評判が良かったものの映画館で観られなかったので、当時流行っていたレーザーディスクを買って観た。今回はハイビジョンでの鑑賞で、以前観た時より僕と周波数が合った感じがする。
 外国の文芸ものは、英国流がやはり良い。本作はアメリカ製であるが、舞台がアフリカの英国領なので英国の香りが強いのだ。

第1次大戦直前、デンマークの令嬢カレン(メリル・ストリープ)が煮え切れない貴族の恋人を振ってその弟であるブロア(クラウス・マリア・ブランダウアー)と結婚して男爵夫人となり、母親から援助を得てアフリカの英国領で酪農を始めようとするが、夫君はコーヒー園に切り替えて反目。夫君が放蕩タイプで仕事も碌にしないうちにどこからか移された梅毒を移されたカレンは一時帰国を余儀なくされる。
 治癒して帰って来た彼女は結果として子供を産めない体となり、夫君からすっかり心が離れ、コーヒー園以外にも現地の子供の教育を勤しむようになると共に、ハンター業の英国人デニス(ロバート・レッドフォード)に自分にない性格を見出して惹かれ合っていく。
 離婚した彼女は結婚を望むが、彼にはその気がない。存在するだけでも良かっただろうに、彼は飛行機を墜落させ死んでしまう。

カレン・ブリクセンの自伝小説と彼女の伝記とを併せて物語にした内容の文芸作で、シドニー・ポラックがゆったりと進めているのが良い。
 Allcinemaの“時として冗漫な語り口は万人向けとは言い難い”という解説における評はかなり的外れで、作者側がアフリカの時間のゆったりとした流れを表現する意味合いも兼ねてゆっくり進めたことに気付いていない。本作の価値を正しく理解するには、スピード感溢れる都市生活を描いたものでないことを頭に入れておく必要がある。解説においてある程度評価を加えても良いと思うが、自分の好悪をあたかも定評のように扱うのは感心しない。
 文芸ものでは概してゆっくりした進行のほうが画面に感情や情緒をうまく沈潜させることができ、テーマをうまく表現できると思われる。ゆっくりなら何でも良いなんてことはないにしても、それは同時に、速ければ何でも良いわけではないということと同じ意味である。少なくともAllcinemaの解説者が考えるより多くの人々が本作を冗長と思わずに見ることができると思う。
 アフリカの広大な風景や昔の映画の邪劇的な扱いとは違うタッチで見せられる原住民たちの様子に反射される、殆ど一人で奮闘するヒロインの心情を考えながら見れば、退屈するところなど殆どないであろう。

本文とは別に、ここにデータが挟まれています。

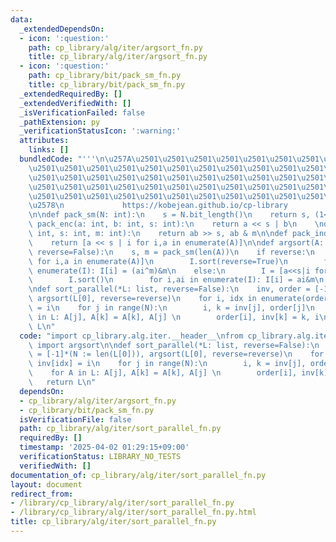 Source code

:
 ```yaml
---
data:
  _extendedDependsOn:
  - icon: ':question:'
    path: cp_library/alg/iter/argsort_fn.py
    title: cp_library/alg/iter/argsort_fn.py
  - icon: ':question:'
    path: cp_library/bit/pack_sm_fn.py
    title: cp_library/bit/pack_sm_fn.py
  _extendedRequiredBy: []
  _extendedVerifiedWith: []
  _isVerificationFailed: false
  _pathExtension: py
  _verificationStatusIcon: ':warning:'
  attributes:
    links: []
  bundledCode: "'''\n\u257A\u2501\u2501\u2501\u2501\u2501\u2501\u2501\u2501\u2501\u2501\
    \u2501\u2501\u2501\u2501\u2501\u2501\u2501\u2501\u2501\u2501\u2501\u2501\u2501\
    \u2501\u2501\u2501\u2501\u2501\u2501\u2501\u2501\u2501\u2501\u2501\u2501\u2501\
    \u2501\u2501\u2501\u2501\u2501\u2501\u2501\u2501\u2501\u2501\u2501\u2501\u2501\
    \u2501\u2501\u2501\u2501\u2501\u2501\u2501\u2501\u2501\u2501\u2501\u2501\u2501\
    \u2578\n             https://kobejean.github.io/cp-library               \n'''\n\
    \n\ndef pack_sm(N: int):\n    s = N.bit_length()\n    return s, (1<<s)-1\n\ndef\
    \ pack_enc(a: int, b: int, s: int):\n    return a << s | b\n    \ndef pack_dec(ab:\
    \ int, s: int, m: int):\n    return ab >> s, ab & m\n\ndef pack_indices(A, s):\n\
    \    return [a << s | i for i,a in enumerate(A)]\n\ndef argsort(A: list[int],\
    \ reverse=False):\n    s, m = pack_sm(len(A))\n    if reverse:\n        I = [a<<s|i^m\
    \ for i,a in enumerate(A)]\n        I.sort(reverse=True)\n        for i,ai in\
    \ enumerate(I): I[i] = (ai^m)&m\n    else:\n        I = [a<<s|i for i,a in enumerate(A)]\n\
    \        I.sort()\n        for i,ai in enumerate(I): I[i] = ai&m\n    return I\n\
    \ndef sort_parallel(*L: list, reverse=False):\n    inv, order = [-1]*(N := len(L[0])),\
    \ argsort(L[0], reverse=reverse)\n    for i, idx in enumerate(order): inv[idx]\
    \ = i\n    for j in range(N):\n        i, k = inv[j], order[j]\n        for A\
    \ in L: A[j], A[k] = A[k], A[j] \n        order[i], inv[k] = k, i\n    return\
    \ L\n"
  code: "import cp_library.alg.iter.__header__\nfrom cp_library.alg.iter.argsort_fn\
    \ import argsort\n\ndef sort_parallel(*L: list, reverse=False):\n    inv, order\
    \ = [-1]*(N := len(L[0])), argsort(L[0], reverse=reverse)\n    for i, idx in enumerate(order):\
    \ inv[idx] = i\n    for j in range(N):\n        i, k = inv[j], order[j]\n    \
    \    for A in L: A[j], A[k] = A[k], A[j] \n        order[i], inv[k] = k, i\n \
    \   return L\n"
  dependsOn:
  - cp_library/alg/iter/argsort_fn.py
  - cp_library/bit/pack_sm_fn.py
  isVerificationFile: false
  path: cp_library/alg/iter/sort_parallel_fn.py
  requiredBy: []
  timestamp: '2025-04-02 01:29:15+09:00'
  verificationStatus: LIBRARY_NO_TESTS
  verifiedWith: []
documentation_of: cp_library/alg/iter/sort_parallel_fn.py
layout: document
redirect_from:
- /library/cp_library/alg/iter/sort_parallel_fn.py
- /library/cp_library/alg/iter/sort_parallel_fn.py.html
title: cp_library/alg/iter/sort_parallel_fn.py
---
```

女性の権利が制限された時代に頑張る女性のお話だが、フェミニズム的な嫌味がなく、しっとり見られるのが良い。同時代のデーヴィッド・リーン監督作「インドへの道」(1984年)の凄味に及ばずも、秀作と言うべし。

原題は"Out of Africa”。アフリカを去り故国に戻ったブリクセンを意味しようか。